Tweega Medica ondersteunt Marieke Dekker in KCMC. Zij is een van de weinige neurologen in heel Tanzania en doet al jaren achter elkaar geweldig werk in het grote ziekenhuis

“In de snelle wereld van global health, politiek en overbevolking is het makkelijk om te vergeten dat de kwaliteit van gezondheidszorg nog steeds afhangt van parate kennis- en vaardigheidstraining.

Je kunt hele hordes slecht opgeleide artsen de wereld insturen, maar de vraag is of de patiënt daar veel aan heeft. Neurologie is ’tedious’ en soms een beetje afschrikwekkend en de zichtbare gebreken die met neurologische aandoeningen gepaard gaan dragen in deze samenleving vaak een stigma met zich mee. Wij als opleiders hebben het dan ook niet makkelijk om te blijven motiveren, enthousiasmeren en jonge dokters het vertrouwen mee te geven dat ze iets ‘kunnen’ met neurologische patiënten(zorg).

Een goed voorbeeld hiervan in mijn vakgebied is het gebruik van een fundoscoop om hoge druk en ontstekingsverschijnselen in de hersenen te meten. Dit is een methode die voordat CT scanners overal beschikbaar waren erg belangrijk was om de kans in te schatten dat er een zwelling vanuit de hersenen of oogzenuw zou kunnen bestaan. Zoiets is belangrijk in het totaalbeeld van wat er met een patiënt moet gebeuren en bepaalt vaak of we al dan niet een lumbaalpunctie kunnen doen. In een samenleving waar maar ongeveer 8% van alle mensen tegen ziektekosten verzekerd is en veel mensen beeldvormend onderzoek niet kunnen betalen, of er te ver weg vandaan wonen, is zo’n vaardigheid opeens weer belangrijk. Nederlandse neurologen in opleiding leren het onderzoek, voeren het ook wel uit, maar eigenlijk nooit in een situatie waar alles afhangt van je waarneming. In Nederland kijk je dan gewoon nog even naar de CT of MRI om die tumor of hydrocephalus niet te missen. Fundoscopie is dus een beetje een ‘vergeten kunst’ geworden, en hangt vaak af van factoren als hoe lang het bestaat, wat de rest van het onderzoek oplevert en of iemand HIV positief is (dan atrofiëren de hersenen vaak in zo’n mate dat zelfs als er papiloedeem bestaat een lumbaalpunctie vaak nog wel kan, en soms zelfs moet – bijvoorbeeld bij de opportunistische infectie cryptococcenmeningitis). We leren alle kinderartsen, internisten en neurochirurgen in opleiding ook fundoscopie omdat ze deze omstandigheden maar al te vaak tegenkomen, en na hun opleidingstijd vaak op plekken komen te werken waar geen beeldvormend onderzoek van de hersenen mogelijk is.

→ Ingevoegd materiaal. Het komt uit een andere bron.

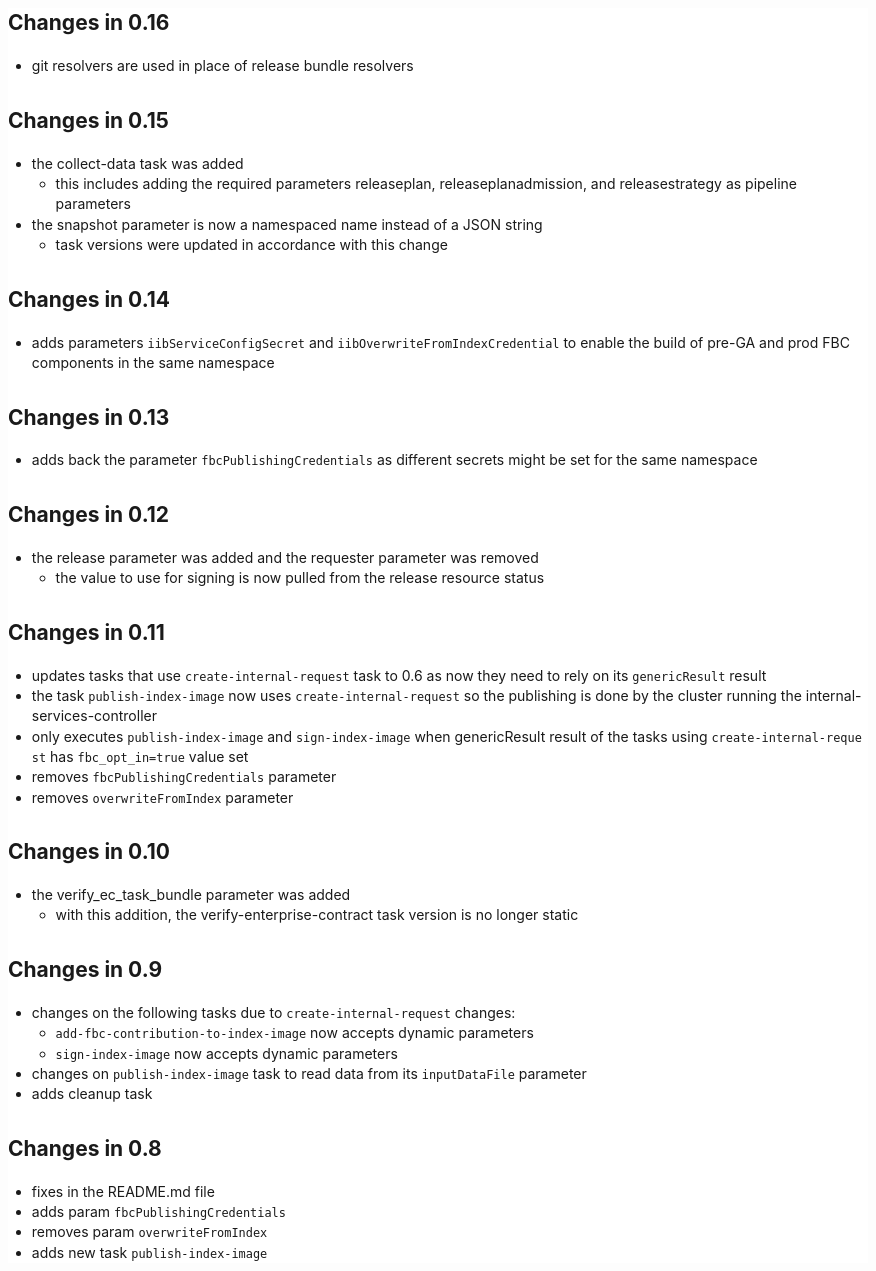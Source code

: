 ## Changes in 0.16
* git resolvers are used in place of release bundle resolvers

## Changes in 0.15
* the collect-data task was added
    * this includes adding the required parameters releaseplan, releaseplanadmission, and
      releasestrategy as pipeline parameters
* the snapshot parameter is now a namespaced name instead of a JSON string
    * task versions were updated in accordance with this change

## Changes in 0.14
* adds parameters `iibServiceConfigSecret` and `iibOverwriteFromIndexCredential`
  to enable the build of pre-GA and prod FBC components in the same namespace

## Changes in 0.13
* adds back the parameter `fbcPublishingCredentials` as different secrets
  might be set for the same namespace

## Changes in 0.12
* the release parameter was added and the requester parameter was removed
    * the value to use for signing is now pulled from the release resource status

## Changes in 0.11
* updates tasks that use `create-internal-request` task to 0.6 as now they need to
  rely on its `genericResult` result
* the task `publish-index-image` now uses `create-internal-request` so the publishing
  is done by the cluster running the internal-services-controller
* only executes `publish-index-image` and `sign-index-image` when genericResult result of
  the tasks using `create-internal-request` has `fbc_opt_in=true` value set
* removes `fbcPublishingCredentials` parameter
* removes `overwriteFromIndex` parameter

## Changes in 0.10
* the verify_ec_task_bundle parameter was added
    * with this addition, the verify-enterprise-contract task version is no longer static

## Changes in 0.9
* changes on the following tasks due to `create-internal-request` changes:
    * `add-fbc-contribution-to-index-image` now accepts dynamic parameters
    * `sign-index-image` now accepts dynamic parameters
* changes on `publish-index-image` task to read data from its `inputDataFile` parameter
* adds cleanup task

## Changes in 0.8
* fixes in the README.md file
* adds param `fbcPublishingCredentials`
* removes param `overwriteFromIndex`
* adds new task `publish-index-image`
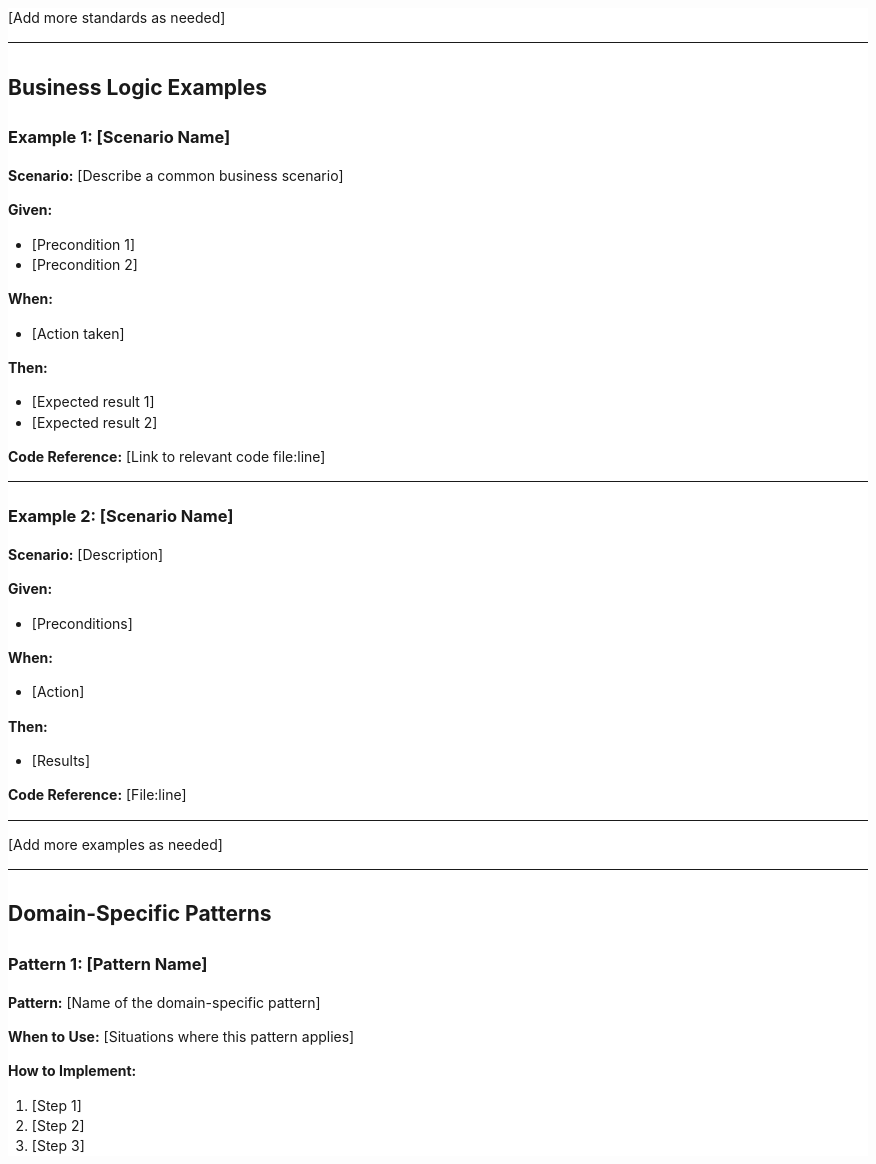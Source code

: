 
[Add more standards as needed]

---

## Business Logic Examples

### Example 1: [Scenario Name]

**Scenario:** [Describe a common business scenario]

**Given:**
- [Precondition 1]
- [Precondition 2]

**When:**
- [Action taken]

**Then:**
- [Expected result 1]
- [Expected result 2]

**Code Reference:** [Link to relevant code file:line]

---

### Example 2: [Scenario Name]

**Scenario:** [Description]

**Given:**
- [Preconditions]

**When:**
- [Action]

**Then:**
- [Results]

**Code Reference:** [File:line]

---

[Add more examples as needed]

---

## Domain-Specific Patterns

### Pattern 1: [Pattern Name]

**Pattern:** [Name of the domain-specific pattern]

**When to Use:** [Situations where this pattern applies]

**How to Implement:**
1. [Step 1]
2. [Step 2]
3. [Step 3]
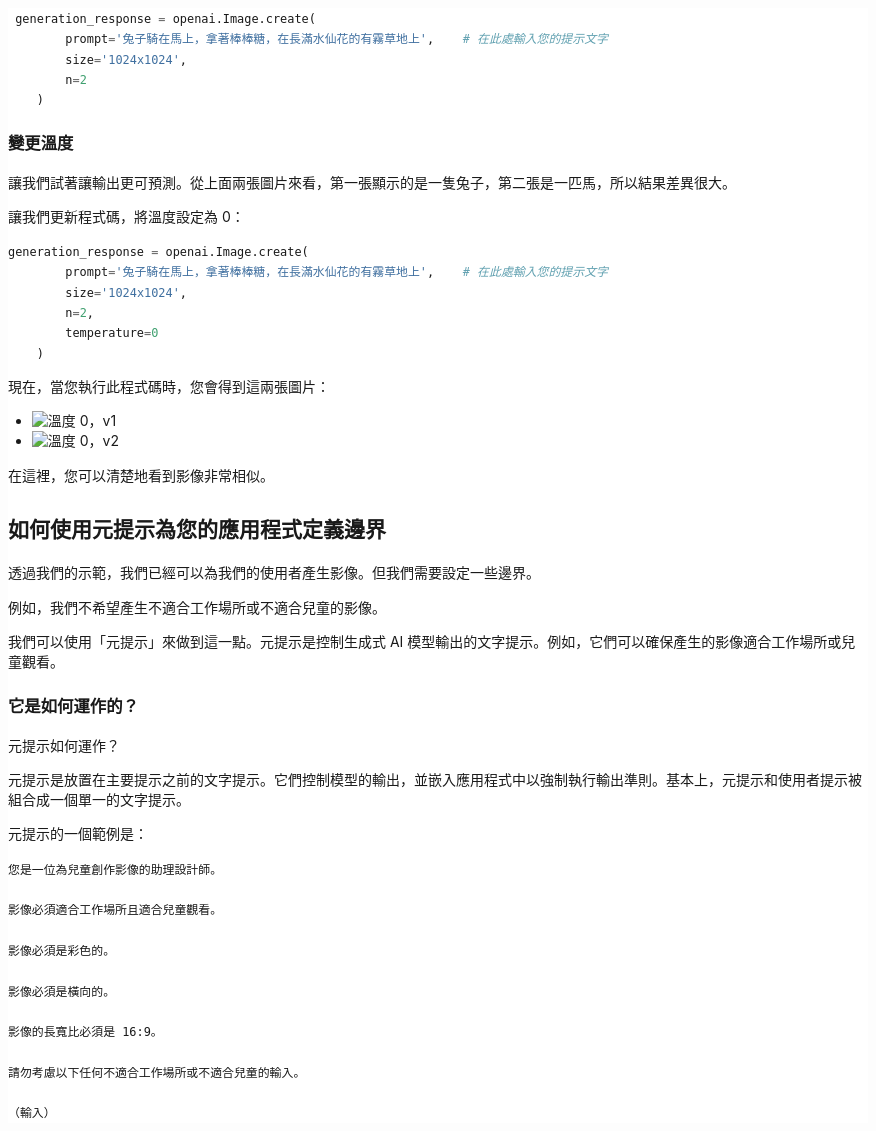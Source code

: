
 ```python
 generation_response = openai.Image.create(
        prompt='兔子騎在馬上，拿著棒棒糖，在長滿水仙花的有霧草地上',    # 在此處輸入您的提示文字
        size='1024x1024',
        n=2
    )
```

### 變更溫度

讓我們試著讓輸出更可預測。從上面兩張圖片來看，第一張顯示的是一隻兔子，第二張是一匹馬，所以結果差異很大。

讓我們更新程式碼，將溫度設定為 0：

```python
generation_response = openai.Image.create(
        prompt='兔子騎在馬上，拿著棒棒糖，在長滿水仙花的有霧草地上',    # 在此處輸入您的提示文字
        size='1024x1024',
        n=2,
        temperature=0
    )
```

現在，當您執行此程式碼時，您會得到這兩張圖片：

- ![溫度 0，v1](../../../translated_images/v1-temp-generated-image.a4346e1d2360a056d855ee3dfcedcce91211747967cb882e7d2eff2076f90e4a.en.png)
- ![溫度 0，v2](../../../translated_images/v2-temp-generated-image.871d0c920dbfb0f1cb5d9d80bffd52da9b41f83b386320d9a9998635630ec83d.en.png)

在這裡，您可以清楚地看到影像非常相似。

## 如何使用元提示為您的應用程式定義邊界

透過我們的示範，我們已經可以為我們的使用者產生影像。但我們需要設定一些邊界。

例如，我們不希望產生不適合工作場所或不適合兒童的影像。

我們可以使用「元提示」來做到這一點。元提示是控制生成式 AI 模型輸出的文字提示。例如，它們可以確保產生的影像適合工作場所或兒童觀看。

### 它是如何運作的？

元提示如何運作？

元提示是放置在主要提示之前的文字提示。它們控制模型的輸出，並嵌入應用程式中以強制執行輸出準則。基本上，元提示和使用者提示被組合成一個單一的文字提示。

元提示的一個範例是：

```text
您是一位為兒童創作影像的助理設計師。

影像必須適合工作場所且適合兒童觀看。

影像必須是彩色的。

影像必須是橫向的。

影像的長寬比必須是 16:9。

請勿考慮以下任何不適合工作場所或不適合兒童的輸入。

（輸入）

```
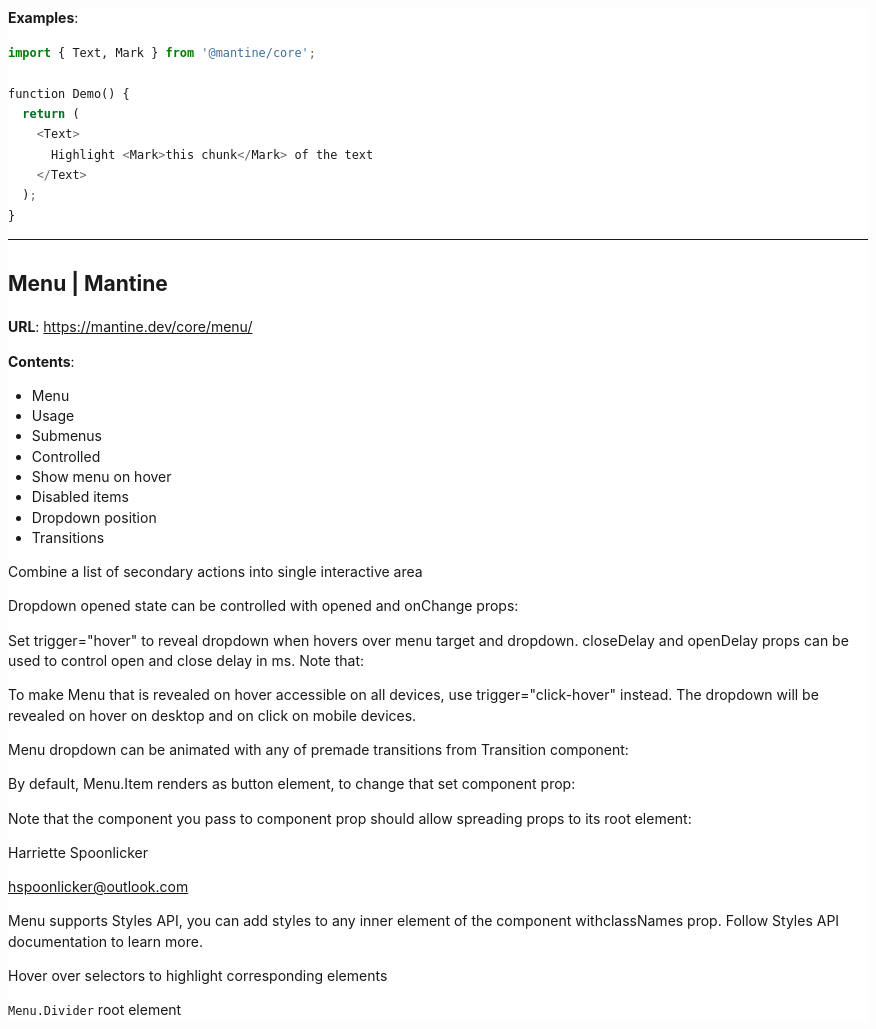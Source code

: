 **Examples**:

```python
import { Text, Mark } from '@mantine/core';

function Demo() {
  return (
    <Text>
      Highlight <Mark>this chunk</Mark> of the text
    </Text>
  );
}
```

---

## Menu | Mantine

**URL**: https://mantine.dev/core/menu/

**Contents**:
- Menu
- Usage
- Submenus
- Controlled
- Show menu on hover
- Disabled items
- Dropdown position
- Transitions

Combine a list of secondary actions into single interactive area

Dropdown opened state can be controlled with opened and onChange props:

Set trigger="hover" to reveal dropdown when hovers over menu target and dropdown. closeDelay and openDelay props can be used to control open and close delay in ms. Note that:

To make Menu that is revealed on hover accessible on all devices, use trigger="click-hover" instead. The dropdown will be revealed on hover on desktop and on click on mobile devices.

Menu dropdown can be animated with any of premade transitions from Transition component:

By default, Menu.Item renders as button element, to change that set component prop:

Note that the component you pass to component prop should allow spreading props to its root element:

Harriette Spoonlicker

hspoonlicker@outlook.com

Menu supports Styles API, you can add styles to any inner element of the component withclassNames prop. Follow Styles API documentation to learn more.

Hover over selectors to highlight corresponding elements

`Menu.Divider` root element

Elk jaar hebben we twee sessies waarin we dit trainen- in een verduisterde kamer met zijn allen, en dit is vaak het eerste ‘close’ contact dat beginnende specialisten in opleiding met elkaar hebben -ze oefenen op elkaar. Het breekt het ijs met veel gelach en gejuich als ze eindelijk (aah! ik zie het!) die fundus in beeld krijgen- en wij halen er meteen de goede observanten uit! Al kost het veel tijd, er is zo veel gemoeid met artsen die hun vaardigheden beheersen maar die zoiets dan ook nog leuk vinden. Ze zullen in hun loopbaan zo veel frustratie, teleurstelling en tekortkoming meemaken dat het ons opvalt dat ze zich kunnen optrekken aan een geslaagde fundoscopie (die dan triomfantelijk vermeld wordt in de verwijsbrief naar hun opleidingsziekenhuis. Zo van “kijk pap, kijk mam, ik weet het nog!”). Zulke indirecte feedback van ons onderwijs maakt het allemaal de moeite waard.”